Details of our analysis strategy have been published by Strak et al.14 We specified both one- and two-pollutant models to assess the individual effect of each pollutant as well as the stability of the pollutants’ effects. Since the underground site had substantially higher concentrations of most pollutants, we also analysed the data separately for the outdoor sites (outdoor dataset; excluding the underground site). Endotoxin was much higher at the farm, and we therefore also performed a separate analysis excluding the farm (without farm dataset; excluding the farm site).

Since we defined a large number of models, we considered an association consistent if the p value in the one-pollutant model was smaller than 0.1 and remained so after adjusting for all other co-pollutants in two-pollutant models, or alternatively, if the p value in the two-pollutant models remained smaller than 0.1 for those models in which the co-pollutant was not highly correlated with the pollutant of interest (Spearman's R>0.7).

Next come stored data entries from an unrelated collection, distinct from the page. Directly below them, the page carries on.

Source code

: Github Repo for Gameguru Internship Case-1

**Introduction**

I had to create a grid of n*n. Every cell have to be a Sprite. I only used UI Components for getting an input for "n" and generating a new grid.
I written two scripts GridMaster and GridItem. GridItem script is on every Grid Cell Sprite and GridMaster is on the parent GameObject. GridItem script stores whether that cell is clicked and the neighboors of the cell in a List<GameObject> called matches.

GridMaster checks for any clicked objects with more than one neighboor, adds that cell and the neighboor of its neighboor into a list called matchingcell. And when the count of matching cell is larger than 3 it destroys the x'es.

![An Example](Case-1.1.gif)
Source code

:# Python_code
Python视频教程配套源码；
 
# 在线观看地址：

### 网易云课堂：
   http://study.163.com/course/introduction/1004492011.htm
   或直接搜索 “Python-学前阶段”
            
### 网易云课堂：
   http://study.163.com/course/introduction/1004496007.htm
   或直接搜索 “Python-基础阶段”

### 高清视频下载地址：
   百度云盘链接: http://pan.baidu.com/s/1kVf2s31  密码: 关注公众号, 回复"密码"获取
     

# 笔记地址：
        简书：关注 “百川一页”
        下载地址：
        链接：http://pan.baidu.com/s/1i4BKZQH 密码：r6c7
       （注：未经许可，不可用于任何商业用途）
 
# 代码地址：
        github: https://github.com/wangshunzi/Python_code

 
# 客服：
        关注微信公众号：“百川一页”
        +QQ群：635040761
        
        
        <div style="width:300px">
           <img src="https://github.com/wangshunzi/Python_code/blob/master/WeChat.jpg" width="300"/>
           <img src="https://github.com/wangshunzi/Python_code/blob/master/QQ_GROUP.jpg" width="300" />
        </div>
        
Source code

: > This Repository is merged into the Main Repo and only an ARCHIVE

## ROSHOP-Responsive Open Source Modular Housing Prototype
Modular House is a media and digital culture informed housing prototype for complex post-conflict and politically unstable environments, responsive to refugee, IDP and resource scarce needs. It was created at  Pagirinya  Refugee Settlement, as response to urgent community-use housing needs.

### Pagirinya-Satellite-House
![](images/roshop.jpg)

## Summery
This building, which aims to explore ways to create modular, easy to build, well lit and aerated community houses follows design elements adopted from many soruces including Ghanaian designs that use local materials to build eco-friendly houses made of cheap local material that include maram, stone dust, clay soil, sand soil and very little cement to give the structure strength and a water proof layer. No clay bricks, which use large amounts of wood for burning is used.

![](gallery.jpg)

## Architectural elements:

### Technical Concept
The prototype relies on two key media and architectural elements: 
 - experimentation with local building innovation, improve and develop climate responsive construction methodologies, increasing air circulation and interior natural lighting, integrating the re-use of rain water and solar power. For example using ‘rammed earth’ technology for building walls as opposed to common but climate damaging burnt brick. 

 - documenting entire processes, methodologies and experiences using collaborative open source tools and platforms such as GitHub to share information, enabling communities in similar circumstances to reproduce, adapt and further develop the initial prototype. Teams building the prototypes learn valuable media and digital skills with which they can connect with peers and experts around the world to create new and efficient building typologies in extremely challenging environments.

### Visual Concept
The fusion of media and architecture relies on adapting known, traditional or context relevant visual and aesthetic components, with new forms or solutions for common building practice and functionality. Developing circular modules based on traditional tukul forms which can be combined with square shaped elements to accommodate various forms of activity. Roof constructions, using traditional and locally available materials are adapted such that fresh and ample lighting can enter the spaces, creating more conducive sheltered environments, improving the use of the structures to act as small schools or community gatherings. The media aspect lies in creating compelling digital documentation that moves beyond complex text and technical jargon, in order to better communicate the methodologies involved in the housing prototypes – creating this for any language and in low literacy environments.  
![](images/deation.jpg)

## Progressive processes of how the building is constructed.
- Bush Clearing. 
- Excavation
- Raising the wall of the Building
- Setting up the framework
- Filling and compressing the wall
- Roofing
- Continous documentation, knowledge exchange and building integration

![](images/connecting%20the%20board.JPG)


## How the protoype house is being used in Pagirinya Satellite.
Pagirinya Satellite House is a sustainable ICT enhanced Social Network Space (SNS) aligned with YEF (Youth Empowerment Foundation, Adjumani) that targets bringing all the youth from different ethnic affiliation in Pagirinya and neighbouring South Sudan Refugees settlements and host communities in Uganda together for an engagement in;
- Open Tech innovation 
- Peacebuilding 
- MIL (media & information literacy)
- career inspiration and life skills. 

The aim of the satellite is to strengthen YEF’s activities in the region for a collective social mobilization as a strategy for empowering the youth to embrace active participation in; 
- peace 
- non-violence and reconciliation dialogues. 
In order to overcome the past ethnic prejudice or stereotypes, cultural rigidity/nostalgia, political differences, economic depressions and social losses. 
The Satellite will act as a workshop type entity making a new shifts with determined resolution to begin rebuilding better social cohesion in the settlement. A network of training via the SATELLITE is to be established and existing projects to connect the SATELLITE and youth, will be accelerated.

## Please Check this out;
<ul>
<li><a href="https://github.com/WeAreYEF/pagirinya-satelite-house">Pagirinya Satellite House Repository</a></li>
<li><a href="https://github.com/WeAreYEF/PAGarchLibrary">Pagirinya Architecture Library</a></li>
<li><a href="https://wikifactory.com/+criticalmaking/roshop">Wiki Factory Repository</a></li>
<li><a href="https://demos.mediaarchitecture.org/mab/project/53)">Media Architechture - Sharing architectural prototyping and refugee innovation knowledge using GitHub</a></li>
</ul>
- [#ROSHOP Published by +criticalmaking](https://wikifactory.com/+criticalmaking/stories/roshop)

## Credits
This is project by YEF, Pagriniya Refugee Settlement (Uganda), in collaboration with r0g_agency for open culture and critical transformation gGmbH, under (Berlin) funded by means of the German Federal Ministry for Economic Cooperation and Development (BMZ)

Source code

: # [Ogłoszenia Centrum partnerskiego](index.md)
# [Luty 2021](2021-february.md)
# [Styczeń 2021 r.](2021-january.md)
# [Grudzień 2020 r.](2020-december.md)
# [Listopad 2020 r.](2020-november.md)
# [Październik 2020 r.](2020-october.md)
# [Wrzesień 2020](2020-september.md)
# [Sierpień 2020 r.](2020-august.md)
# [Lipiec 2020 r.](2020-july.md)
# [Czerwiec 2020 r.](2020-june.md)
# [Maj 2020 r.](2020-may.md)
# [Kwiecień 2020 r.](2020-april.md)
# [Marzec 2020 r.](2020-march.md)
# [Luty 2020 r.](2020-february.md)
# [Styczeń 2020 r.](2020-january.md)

The impact of influential observations was assessed using the Cook's D statistic as described in the online supplementary material. Associations with lactoferrin in NAL were highly influenced by one single observation. For this biomarker, we therefore present results from the Cook's D analysis (excluding 1% of the most influential observations) instead of the analysis including all observations. Associations with other end points were not as highly influenced.

Sensitivity analysis was performed by excluding observations of participants who (a) reported nasal allergies, (b) were former smokers and (c) reported symptoms of upper airway inflammation in the 24 h period before the start of the sampling day. The observed associations were similar to those observed in the complete dataset (data shown in the online supplementary repository, RAPTES 2013).

Effect estimates and their CIs were presented as percentage increases over our study population mean of the baseline values. We expressed these percentage increases per changes in IQR for the outdoor locations and, for endotoxin, for all locations other than farm to allow direct comparison of effect estimates across the various analyses.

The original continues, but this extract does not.